Today, Percival Lowell is remembered as the founder of Lowell Observatory in Flagstaff, Arizona, the place where, in 1930, astronomers first discovered Pluto. But Lowell Observatory was originally built to showcase a different planet: Mars. It all started in 1877, when an Italian astronomer drew a new map of Mars with dozens of black lines, called ‘canali,’ which came to be translated as canals. This, paired with the new Suez and Panama Canal projects, seeded a Mars canal mania in the American public, a frenzy whose flames were only fueled in the following decades by sensational newspaper headlines and popular books. Percival Lowell, the fabulously wealthy writer of the Boston Lowells, would in his middle age suddenly succumb to his lifelong curiosity in the bodies of the sky. He opened his observatory in 1894, primarily to study Mars, and in 1906, wrote what would become the most famous tome on the subject: Mars and Its Canals. In every chapter, Mars and Its Canals hits upon the reason the canals were titillating: they imply an artificial, complex infrastructure that must have been made by some kind of intelligent inhabitants. And though now we know Mars has no canals, many historians suggest the frenzy never stopped, and in fact continues to drive scientists in their unremitting search for extraterrestrial life today. Strangely enough then the canal myth, its easy public reception, and its lasting reverberations, all came about from but one word’s mistranslation.
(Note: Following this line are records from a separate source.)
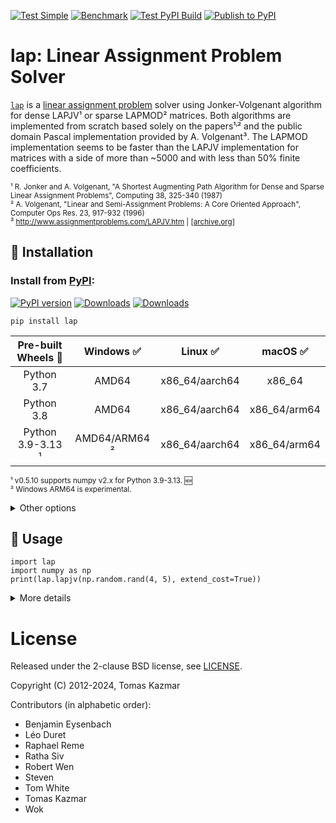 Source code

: [![Test Simple](https://github.com/gatagat/lap/actions/workflows/test_simple.yaml/badge.svg)](https://github.com/gatagat/lap/actions/workflows/test_simple.yaml)
[![Benchmark](https://github.com/gatagat/lap/actions/workflows/benchmark.yaml/badge.svg)](https://github.com/gatagat/lap/actions/workflows/benchmark.yaml)
[![Test PyPI Build](https://github.com/gatagat/lap/actions/workflows/prepublish.yaml/badge.svg)](https://github.com/gatagat/lap/actions/workflows/prepublish.yaml)
[![Publish to PyPI](https://github.com/gatagat/lap/actions/workflows/publish.yaml/badge.svg)](https://github.com/gatagat/lap/actions/workflows/publish.yaml)

# lap: Linear Assignment Problem Solver

[`lap`](https://github.com/gatagat/lap) is a [linear assignment problem](https://en.wikipedia.org/wiki/Assignment_problem) solver using Jonker-Volgenant algorithm for dense LAPJV¹ or sparse LAPMOD² matrices. Both algorithms are implemented from scratch based solely on the papers¹˒² and the public domain Pascal implementation provided by A. Volgenant³. The LAPMOD implementation seems to be faster than the LAPJV implementation for matrices with a side of more than ~5000 and with less than 50% finite coefficients.

<sup>¹ R. Jonker and A. Volgenant, "A Shortest Augmenting Path Algorithm for Dense and Sparse Linear Assignment Problems", Computing 38, 325-340 (1987) </sup><br>
<sup>² A. Volgenant, "Linear and Semi-Assignment Problems: A Core Oriented Approach", Computer Ops Res. 23, 917-932 (1996) </sup><br>
<sup>³ http://www.assignmentproblems.com/LAPJV.htm | [[archive.org](https://web.archive.org/web/20220221010749/http://www.assignmentproblems.com/LAPJV.htm)] </sup><br>

## 💽 Installation

### Install from [PyPI](https://pypi.org/project/lap/):

[![PyPI version](https://badge.fury.io/py/lap.svg)](https://badge.fury.io/py/lap)
[![Downloads](https://static.pepy.tech/badge/lap)](https://pepy.tech/project/lap)
[![Downloads](https://static.pepy.tech/badge/lap/month)](https://pepy.tech/project/lap)

```
pip install lap
```

| **Pre-built Wheels** 🛞 | **Windows** ✅ | **Linux** ✅ | **macOS** ✅ |
|:---:|:---:|:---:|:---:|
| Python 3.7 | AMD64 | x86_64/aarch64 | x86_64 |
| Python 3.8 | AMD64 | x86_64/aarch64 | x86_64/arm64 |
| Python 3.9-3.13 ¹ | AMD64/ARM64 ² | x86_64/aarch64 | x86_64/arm64 |

<sup>¹ v0.5.10 supports numpy v2.x for Python 3.9-3.13. 🆕 </sup><br>
<sup>² Windows ARM64 is experimental.</sup><br>

<details><summary>Other options</summary>

### Install from GitHub repo (requires C++ compiler):

```
pip install git+https://github.com/gatagat/lap.git
```

### Build and install (requires C++ compiler):

```
git clone https://github.com/gatagat/lap.git
cd lap
pip install "setuptools>=67.8.0"
pip install wheel build
python -m build --wheel
cd dist
```

</details>

## 🧪 Usage

```
import lap
import numpy as np
print(lap.lapjv(np.random.rand(4, 5), extend_cost=True))
```

<details><summary>More details</summary>

### `cost, x, y = lap.lapjv(C)`

The function `lapjv(C)` returns the assignment cost `cost` and two arrays `x` and `y`. If cost matrix `C` has shape NxM, then `x` is a size-N array specifying to which column each row is assigned, and `y` is a size-M array specifying to which row each column is assigned. For example, an output of `x = [1, 0]` indicates that row 0 is assigned to column 1 and row 1 is assigned to column 0. Similarly, an output of `x = [2, 1, 0]` indicates that row 0 is assigned to column 2, row 1 is assigned to column 1, and row 2 is assigned to column 0.

Note that this function *does not* return the assignment matrix (as done by scipy's [`linear_sum_assignment`](https://docs.scipy.org/doc/scipy/reference/generated/scipy.optimize.linear_sum_assignment.html) and lapsolver's [`solve dense`](https://github.com/cheind/py-lapsolver)). The assignment matrix can be constructed from `x` as follows:
```
A = np.zeros((N, M))
for i in range(N):
    A[i, x[i]] = 1
```

Equivalently, we could construct the assignment matrix from `y`:
```
A = np.zeros((N, M))
for j in range(M):
    A[y[j], j] = 1
```

Finally, note that the outputs are redundant: we can construct `x` from `y`, and vise versa:
```
x = [np.where(y == i)[0][0] for i in range(N)]
y = [np.where(x == j)[0][0] for j in range(M)]
```

</details>

# License

Released under the 2-clause BSD license, see [LICENSE](./LICENSE).

Copyright (C) 2012-2024, Tomas Kazmar

Contributors (in alphabetic order):
- Benjamin Eysenbach
- Léo Duret
- Raphael Reme
- Ratha Siv
- Robert Wen
- Steven
- Tom White
- Tomas Kazmar
- Wok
In the late August of 1877, from the roof of Milan’s Brera Palace, a colorblind astronomer set the sights of a new Merz telescope on the surface of Mars. The astronomer, Giovanni Schiaparelli, had made his reputation on the study of meteors and comets, and wasn’t particularly interested in Mars. But his new telescope, an instrument made especially for yellow and red light, was ideal for viewing the Red Planet. Moreover, he knew the next month Mars would be coming into opposition. Mars opposition—when the Sun is on one side of the Earth, and Mars is on the other—shows us the planet at its brightest, and only happens once every two years. So Schiaparelli merely wanted to take advantage of a favorable viewing opportunity, as he later explained, “to verify for myself what the books of descriptive astronomy expounded about the surface of Mars, its spots and its atmosphere.” His September observations roughly matched the few contemporary sketches of Mars. But because Schiaparelli felt these existing drawings were rudimentary at best, he assumed the daunting task of making a new and improved map of Mars, and of naming all of the prominent features of its geography.  
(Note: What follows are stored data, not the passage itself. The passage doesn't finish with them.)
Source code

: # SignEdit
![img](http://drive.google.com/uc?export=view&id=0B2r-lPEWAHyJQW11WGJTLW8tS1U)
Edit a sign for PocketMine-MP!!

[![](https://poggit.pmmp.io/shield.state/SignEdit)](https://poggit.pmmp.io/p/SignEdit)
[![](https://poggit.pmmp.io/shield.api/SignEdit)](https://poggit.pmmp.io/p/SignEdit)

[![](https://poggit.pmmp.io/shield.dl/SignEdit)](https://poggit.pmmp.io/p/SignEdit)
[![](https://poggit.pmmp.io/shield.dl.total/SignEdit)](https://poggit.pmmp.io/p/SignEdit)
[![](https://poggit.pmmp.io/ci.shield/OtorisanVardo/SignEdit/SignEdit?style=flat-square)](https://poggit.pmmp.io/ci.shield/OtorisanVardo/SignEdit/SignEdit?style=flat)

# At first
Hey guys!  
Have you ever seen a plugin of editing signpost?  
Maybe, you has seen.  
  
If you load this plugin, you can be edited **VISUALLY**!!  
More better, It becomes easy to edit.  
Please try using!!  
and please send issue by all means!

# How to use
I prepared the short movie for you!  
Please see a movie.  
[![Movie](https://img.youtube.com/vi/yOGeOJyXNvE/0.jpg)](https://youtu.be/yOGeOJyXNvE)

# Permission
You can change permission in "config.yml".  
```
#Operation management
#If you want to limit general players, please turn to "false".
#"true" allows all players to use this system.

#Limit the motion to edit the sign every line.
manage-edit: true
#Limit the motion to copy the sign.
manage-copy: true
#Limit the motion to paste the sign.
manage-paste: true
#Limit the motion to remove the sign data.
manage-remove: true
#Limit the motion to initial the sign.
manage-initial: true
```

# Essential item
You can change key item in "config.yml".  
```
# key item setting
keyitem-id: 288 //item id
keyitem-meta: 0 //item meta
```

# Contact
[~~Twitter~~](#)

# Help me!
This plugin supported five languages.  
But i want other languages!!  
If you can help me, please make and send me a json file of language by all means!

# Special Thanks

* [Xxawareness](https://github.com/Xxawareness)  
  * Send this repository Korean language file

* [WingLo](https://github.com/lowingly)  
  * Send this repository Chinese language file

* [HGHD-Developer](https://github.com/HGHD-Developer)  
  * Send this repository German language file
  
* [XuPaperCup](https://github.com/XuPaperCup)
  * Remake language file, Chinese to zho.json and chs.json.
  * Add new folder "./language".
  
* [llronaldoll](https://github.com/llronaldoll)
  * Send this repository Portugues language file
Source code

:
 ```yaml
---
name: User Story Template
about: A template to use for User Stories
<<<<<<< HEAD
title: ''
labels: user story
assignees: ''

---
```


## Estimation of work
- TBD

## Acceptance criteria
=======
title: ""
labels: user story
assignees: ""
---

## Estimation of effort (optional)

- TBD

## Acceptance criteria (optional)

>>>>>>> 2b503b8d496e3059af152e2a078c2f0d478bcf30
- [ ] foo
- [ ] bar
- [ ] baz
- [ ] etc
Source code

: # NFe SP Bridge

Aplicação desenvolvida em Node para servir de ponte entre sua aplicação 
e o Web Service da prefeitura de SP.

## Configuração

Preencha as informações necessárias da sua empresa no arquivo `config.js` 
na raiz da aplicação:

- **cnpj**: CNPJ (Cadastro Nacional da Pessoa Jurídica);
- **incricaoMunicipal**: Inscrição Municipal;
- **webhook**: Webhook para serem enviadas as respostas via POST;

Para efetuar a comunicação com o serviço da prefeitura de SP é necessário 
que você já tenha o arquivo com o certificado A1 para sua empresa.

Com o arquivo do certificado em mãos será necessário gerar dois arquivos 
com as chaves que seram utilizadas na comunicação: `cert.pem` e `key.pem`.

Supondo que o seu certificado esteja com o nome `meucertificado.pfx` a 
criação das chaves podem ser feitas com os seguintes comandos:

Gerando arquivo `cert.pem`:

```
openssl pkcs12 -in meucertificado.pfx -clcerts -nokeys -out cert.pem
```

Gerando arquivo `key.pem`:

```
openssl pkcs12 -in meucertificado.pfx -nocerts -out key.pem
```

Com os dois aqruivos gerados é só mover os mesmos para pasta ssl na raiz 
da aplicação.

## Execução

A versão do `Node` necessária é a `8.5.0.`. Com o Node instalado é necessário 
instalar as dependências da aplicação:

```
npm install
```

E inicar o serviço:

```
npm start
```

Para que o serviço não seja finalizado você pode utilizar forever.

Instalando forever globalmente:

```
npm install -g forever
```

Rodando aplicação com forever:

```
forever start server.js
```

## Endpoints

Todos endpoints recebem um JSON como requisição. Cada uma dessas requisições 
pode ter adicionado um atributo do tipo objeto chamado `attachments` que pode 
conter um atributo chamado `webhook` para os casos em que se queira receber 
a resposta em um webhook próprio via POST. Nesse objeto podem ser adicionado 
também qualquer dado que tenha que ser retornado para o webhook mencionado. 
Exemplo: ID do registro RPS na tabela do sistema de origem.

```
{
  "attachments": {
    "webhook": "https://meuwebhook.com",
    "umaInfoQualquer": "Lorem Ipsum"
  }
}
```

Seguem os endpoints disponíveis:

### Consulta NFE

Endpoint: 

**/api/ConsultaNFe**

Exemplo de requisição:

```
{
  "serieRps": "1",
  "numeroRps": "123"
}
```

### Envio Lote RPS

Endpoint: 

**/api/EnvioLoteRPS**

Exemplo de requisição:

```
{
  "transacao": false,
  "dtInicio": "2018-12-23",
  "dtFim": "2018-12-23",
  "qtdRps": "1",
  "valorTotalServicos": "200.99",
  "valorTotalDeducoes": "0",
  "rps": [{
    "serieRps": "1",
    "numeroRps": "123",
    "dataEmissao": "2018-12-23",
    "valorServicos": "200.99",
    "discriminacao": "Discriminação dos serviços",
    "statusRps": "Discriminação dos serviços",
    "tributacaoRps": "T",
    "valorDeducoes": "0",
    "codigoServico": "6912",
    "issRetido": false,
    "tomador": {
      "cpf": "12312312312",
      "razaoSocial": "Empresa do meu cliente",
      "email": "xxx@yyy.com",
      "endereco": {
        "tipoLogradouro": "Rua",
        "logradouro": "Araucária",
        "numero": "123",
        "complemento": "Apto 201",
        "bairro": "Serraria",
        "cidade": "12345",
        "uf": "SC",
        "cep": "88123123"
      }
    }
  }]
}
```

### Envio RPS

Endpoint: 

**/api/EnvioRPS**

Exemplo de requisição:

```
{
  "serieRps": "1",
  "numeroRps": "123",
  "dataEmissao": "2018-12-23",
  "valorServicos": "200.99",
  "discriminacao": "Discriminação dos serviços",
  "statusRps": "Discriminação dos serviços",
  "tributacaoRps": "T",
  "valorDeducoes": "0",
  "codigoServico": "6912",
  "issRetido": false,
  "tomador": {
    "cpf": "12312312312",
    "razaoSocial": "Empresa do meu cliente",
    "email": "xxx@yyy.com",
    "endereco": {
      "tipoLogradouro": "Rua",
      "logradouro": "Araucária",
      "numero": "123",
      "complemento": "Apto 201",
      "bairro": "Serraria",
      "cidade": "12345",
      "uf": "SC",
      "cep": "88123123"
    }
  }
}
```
Schiaparelli’s labeled map, comprised of bright spots of “terrae,” or land, and dark spots of “maria,” or sea, reflected his maritime view of the martian landscape--a “clear analogy” of Earth.  But though Schiaparelli realized the martian “land” may not have held dirt, nor the “seas” water, he defended his Earth-centric labels by writing, in 1878, “Do not brevity and clarity induce us to use such words as island, isthmus, strait, channel, peninsula, cape, etc.?...After all, we speak in a similar way of the maria of the moon, knowing very well that they don’t consist of liquid masses.”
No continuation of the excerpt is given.